What makes this question relevant is how the New York Times' Board of Directors acted just last year, as the Times' management team, led by Sulzberger, moved to reduce its staff by 500 people as a permanent cost savings measure. Despite the newspaper's stagnant business condition, which apparently required the ouster of 4% of its staff, they awarded him a substantial bonus of $560,521 in cash and granted him restricted stock units worth $817,500 - on top of his $1,055,596 annual salary for a grand total of $2,433,617 in total financial compensation.

But, let's put the situation at the New York Times differently - we'll compare the newspaper's business condition (represented by its stock price) with Sulzberger's compensation in the chart below:

Is Pinch in for a pay cut this year? Draw your own conclusions, but consider the following two questions and answers....

Why was Pinch's pay so low in 2001? We've listed Sulzberger's compensation in the chart above as occurring when the New York Times annual report for the previous year's business was released - in this case, in March 2001. Here, Pinch's low pay level is the result of the New York Times' falling advertising revenues throughout 2000, which led, in good part, to the paper's layoffs later in 2001. Sulzberger did not receive a bonus for that year, which accounts for its "low" level compared to other years.
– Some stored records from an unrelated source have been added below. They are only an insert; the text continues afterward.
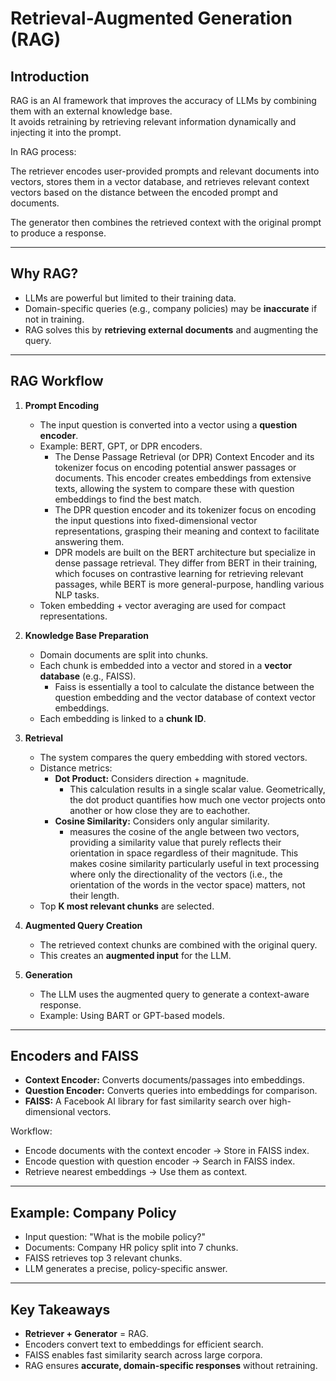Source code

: # Retrieval-Augmented Generation (RAG)

## Introduction
RAG is an AI framework that improves the accuracy of LLMs by combining them with an external knowledge base.  
It avoids retraining by retrieving relevant information dynamically and injecting it into the prompt.

In RAG process: 

The retriever encodes user-provided prompts and relevant documents into vectors, stores them in a vector database, and retrieves relevant context vectors based on the distance between the encoded prompt and documents. 

The generator then combines the retrieved context with the original prompt to produce a response.  


---

## Why RAG?
- LLMs are powerful but limited to their training data.  
- Domain-specific queries (e.g., company policies) may be **inaccurate** if not in training.  
- RAG solves this by **retrieving external documents** and augmenting the query.

---

## RAG Workflow
1. **Prompt Encoding**
      - The input question is converted into a vector using a **question encoder**.
      - Example: BERT, GPT, or DPR encoders.
         - The Dense Passage Retrieval (or DPR) Context Encoder and its tokenizer focus on encoding potential answer passages or documents. This encoder creates embeddings from extensive texts, allowing the system to compare these with question embeddings to find the best match.
         - The DPR question encoder and its tokenizer focus on encoding the input questions into fixed-dimensional vector representations, grasping their meaning and context to facilitate answering them.
         - DPR models are built on the BERT architecture but specialize in dense passage retrieval. They differ from BERT in their training, which focuses on contrastive learning for retrieving relevant passages, while BERT is more general-purpose, handling various NLP tasks.
      - Token embedding + vector averaging are used for compact representations.

2. **Knowledge Base Preparation**
      - Domain documents are split into chunks.  
      - Each chunk is embedded into a vector and stored in a **vector database** (e.g., FAISS).
         - Faiss is essentially a tool to calculate the distance between the question embedding and the vector database of context vector embeddings.
      - Each embedding is linked to a **chunk ID**.

3. **Retrieval**
      - The system compares the query embedding with stored vectors.  
      - Distance metrics:
         - **Dot Product:** Considers direction + magnitude.
            - This calculation results in a single scalar value. Geometrically, the dot product quantifies how much one vector projects onto another or how close they are to eachother.
         - **Cosine Similarity:** Considers only angular similarity.
            - measures the cosine of the angle between two vectors, providing a similarity value that purely reflects their orientation in space regardless of their magnitude. This makes cosine similarity particularly useful in text processing where only the directionality of the vectors (i.e., the orientation of the words in the vector space) matters, not their length.
      - Top **K most relevant chunks** are selected.

4. **Augmented Query Creation**
      - The retrieved context chunks are combined with the original query.  
      - This creates an **augmented input** for the LLM.

5. **Generation**
      - The LLM uses the augmented query to generate a context-aware response.  
      - Example: Using BART or GPT-based models.

---

## Encoders and FAISS
- **Context Encoder:** Converts documents/passages into embeddings.  
- **Question Encoder:** Converts queries into embeddings for comparison.  
- **FAISS:** A Facebook AI library for fast similarity search over high-dimensional vectors.  

Workflow:
- Encode documents with the context encoder → Store in FAISS index.  
- Encode question with question encoder → Search in FAISS index.  
- Retrieve nearest embeddings → Use them as context.  

---

## Example: Company Policy
- Input question: "What is the mobile policy?"  
- Documents: Company HR policy split into 7 chunks.  
- FAISS retrieves top 3 relevant chunks.  
- LLM generates a precise, policy-specific answer.

---

## Key Takeaways
- **Retriever + Generator** = RAG.  
- Encoders convert text to embeddings for efficient search.  
- FAISS enables fast similarity search across large corpora.  
- RAG ensures **accurate, domain-specific responses** without retraining.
Why did Pinch get such a huge spike in compensation in 2002? It might have something to do with what the New York Times called the largest circulation gains it experienced in over 10 years, which also coincided with the papers Pulitzer-prize winning coverage of the terrorist attacks on the U.S. on September 11, 2001 (it won seven Pulitzers - its most ever in a single year.)

The paper's performance since then, reflected in its recently announced cost reduction measures, suggests that Sulzberger's compensation in 2002 was grossly excessive as the New York Times has moved away from the balanced coverage of stories of both great national and local interest.

Because of that factor, it's difficult to see a responsible board of directors approving any bonus for the newspaper's management team in the upcoming year. It may all be a moot point however since Sulzberger's family controls the company's board and can set whatever minimal and arbitrary performance requirements it desires in setting its compensation policies for executive bonuses.